Autor: Schenck CH; Minnesota Regional Sleep Disorders Center, Minneapolis, MN, USA.; Department of Psychiatry, Hennepin County Medical Center, Minneapolis, MN, USA.; Department of Psychiatry, University of Minnesota Medical School, Minneapolis, MN, USA., Provini F; Department of Biomedical and NeuroMotor Sciences, University of Bologna, Bologna, Italy.; IRCCS Istituto delle Scienze Neurologiche di Bologna, Bologna, Italy., Eiser AS; Michigan Medicine Sleep Disorders Center, Ann Arbor, MI, USA.; Department of Psychiatry, University of Michigan Medical School, Ann Arbor, MI, USA.
Jazyk: angličtina
Zdroj: Sleep advances : a journal of the Sleep Research Society [Sleep Adv] 2024 Nov 04; Vol. 5 (1), pp. zpae082. Date of Electronic Publication: 2024 Nov 04 (Print Publication: 2024).
DOI: 10.1093/sleepadvances/zpae082
Abstrakt: Charles Fisher is a pioneering historical figure in sleep laboratory research and sleep medicine who distinguished himself in nine areas: (1) he first documented nocturnal sleep-onset rapid eye movement (REM) sleep periods in narcoleptic patients; (2) he published the first case of polysomnography (PSG) documented acute REM sleep behavior disorder (RBD) that was triggered by sudden withdrawal from a monoamine oxidase inhibitor in 1978, 8 years before the formal identification of RBD; (3) he worked with Roffwarg and Dement on the early delineation of the ontogeny of the human sleep cycle; (4) he first demonstrated that benzodiazepine (diazepam) therapy was effective in controlling night terrors together with suppression of stage 4 non-rapid eye movement (NREM) sleep, and he was also an early investigator of night terrors as phenomena emerging from stage 4 NREM sleep, without dreaming, as had been traditionally assumed; (5) he collaborated with another pioneering sleep medicine physician, William C. Dement on studies focused on REM sleep deprivation and dreaming at Fisher's Mt.

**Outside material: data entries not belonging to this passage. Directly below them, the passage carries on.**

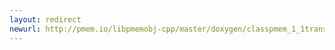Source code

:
 ```yaml
---
layout: redirect
newurl: http://pmem.io/libpmemobj-cpp/master/doxygen/classpmem_1_1transaction__scope__error.html
---
```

Sinai Hospital sleep laboratory in New York City; (6) he published the first PSG-documented case of sleep-related (psychogenic) dissociative disorder in 1976; (7) he first documented that typical nightmares ("anxiety dreams") occurred during REM sleep; (8) he conducted some of the earliest research, beginning in 1965, that documented cycles of nocturnal penile tumescence emerging in conjunction with REM sleep cycles; and (9) he conducted similar early studies of female sexual arousal during sleep that occurred predominantly in REM sleep.
(© The Author(s) 2024. Published by Oxford University Press on behalf of Sleep Research Society.)